See accompanying notes to unaudited condensed financial statements
 
 
4

 
 
Alternative Energy & Environmental Solutions, Inc.
 (A DEVELOPMENT STAGE COMPANY)
NOTES TO CONDENSED FINANCIAL STATEMENTS
AS OF APRIL 30, 2012
(UNAUDITED)
 
NOTE 1
SUMMARY OF SIGNIFICANT ACCOUNTING POLICIES AND ORGANIZATION

(A) Basis of Presentation

The accompanying unaudited condensed financial statements have been prepared in accordance with accounting principles generally accepted in the United States of America and the rules and regulations of the Securities and Exchange Commission for interim financial information.  Accordingly, they do not include all the information necessary for a comprehensive presentation of financial position and results of operations.

It is management’s opinion however, that all material adjustments (consisting of normal recurring adjustments) have been made, which are necessary for a fair financial statements presentation.  The results for the interim period are not necessarily indicative of the results to be expected for the year.

Alternative Energy and Environmental Solutions, Inc. (a development stage company) (the "Company") was incorporated under the laws of the State of Nevada on June 10, 2010 to market an innovative new biotechnology that utilizes nutrient stimulants – organic microbes – to extract coalbed methane more efficiently in high-production as well as from low-producing, depleted and abandoned coalmines in the U.S. Coalbed methane is a clean-burning natural gas used for heating in homes and is used to generate electricity.

Activities during the development stage include developing the business plan and raising capital.

(B) Use of Estimates

In preparing financial statements in conformity with generally accepted accounting principles, management is required to make estimates and assumptions that affect the reported amounts of assets and liabilities and the disclosure of contingent assets and liabilities at the date of the financial statements and revenues and expenses during the reported period.  Actual results could differ from those estimates. Significant estimates include valuation of equity based on transactions and the valuation on deferred tax assets.

(C) Cash and Cash Equivalents

The Company considers all highly liquid temporary cash investments with an original maturity of three months or less to be cash equivalents.  At April 30, 2012 and July 31, 2011, the Company had no cash equivalents.
 
 
5

 

(D) Loss Per Share

In accordance with the accounting guidance now codified as FASB ASC Topic 260, “Earnings per Share” basic earnings (loss) per share is computed by dividing net income (loss) by weighted average number of shares of common stock outstanding during each period.  Diluted earnings (loss) per share is computed by dividing net income (loss) by the weighted average number of shares of common stock, common stock equivalents and potentially dilutive securities outstanding during the period.

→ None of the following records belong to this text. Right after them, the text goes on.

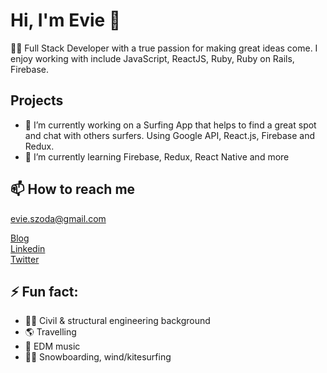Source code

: # Hi, I'm Evie 👋

👩‍💻 Full Stack Developer with a true passion for making great ideas come. I enjoy working with include JavaScript, ReactJS, Ruby, Ruby on Rails, Firebase.

## Projects

- 🔭 I’m currently working on a Surfing App that helps to find a great spot and chat with others surfers. Using Google API, React.js, Firebase and Redux.
- 🌱 I’m currently learning Firebase, Redux, React Native and more

## 📫 How to reach me

 evie.szoda@gmail.com
 
 [Blog](https://medium.com/@evelineszoda)  
 [Linkedin](https://www.linkedin.com/in/eveline-szoda)  
 [Twitter](https://twitter.com/EvelineSzoda)
 
## ⚡ Fun fact: 
 
- 👷‍♀️ Civil & structural engineering background
- 🌎 Travelling
- 🎹 EDM music 
- 🏄‍♀️ Snowboarding, wind/kitesurfing
 
 
<!--
**ewelinaszoda/ewelinaszoda** is a ✨ _special_ ✨ repository because its `README.md` (this file) appears on your GitHub profile.

Here are some ideas to get you started:

- 🔭 I’m currently working on ...
- 🌱 I’m currently learning ...
- 👯 I’m looking to collaborate on ...
- 🤔 I’m looking for help with ...
- 💬 Ask me about ...
- 📫 How to reach me: ...
- 😄 Pronouns: ...
- ⚡ Fun fact: ...
-->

Since the Company reflected a net loss in the nine months ending April 30, 2012 and 2011, the effect of 2,051,700 and 2,025,032 warrants, respectively, is anti-dilutive.  A separate computation of diluted earnings (loss) per share is not presented.

(E) Income Taxes

The Company accounts for income taxes under FASB Codification Topic 740-10-25 (“ASC 740-10-25”). Under ASC 740-10-25, deferred tax assets and liabilities are recognized for the future tax consequences attributable to differences between the financial statement carrying amounts of existing assets and liabilities and their respective tax bases.  Deferred tax assets and liabilities are measured using enacted tax rates expected to apply to taxable income in the years in which those temporary differences are expected to be recovered or settled.  Under ASC 740-10-25, the effect on deferred tax assets and liabilities of a change in tax rates is recognized in income in the period that includes the enactment date.

(F) Business Segments

The Company operates in one segment and therefore segment information is not presented.

(G) Revenue Recognition

The Company will recognize revenue on arrangements in accordance with FASB ASC No. 605, “Revenue Recognition”.  In all cases, revenue is recognized only when the price is fixed and determinable, persuasive evidence of an arrangement exists, the service is performed and collectability of the resulting receivable is reasonably assured.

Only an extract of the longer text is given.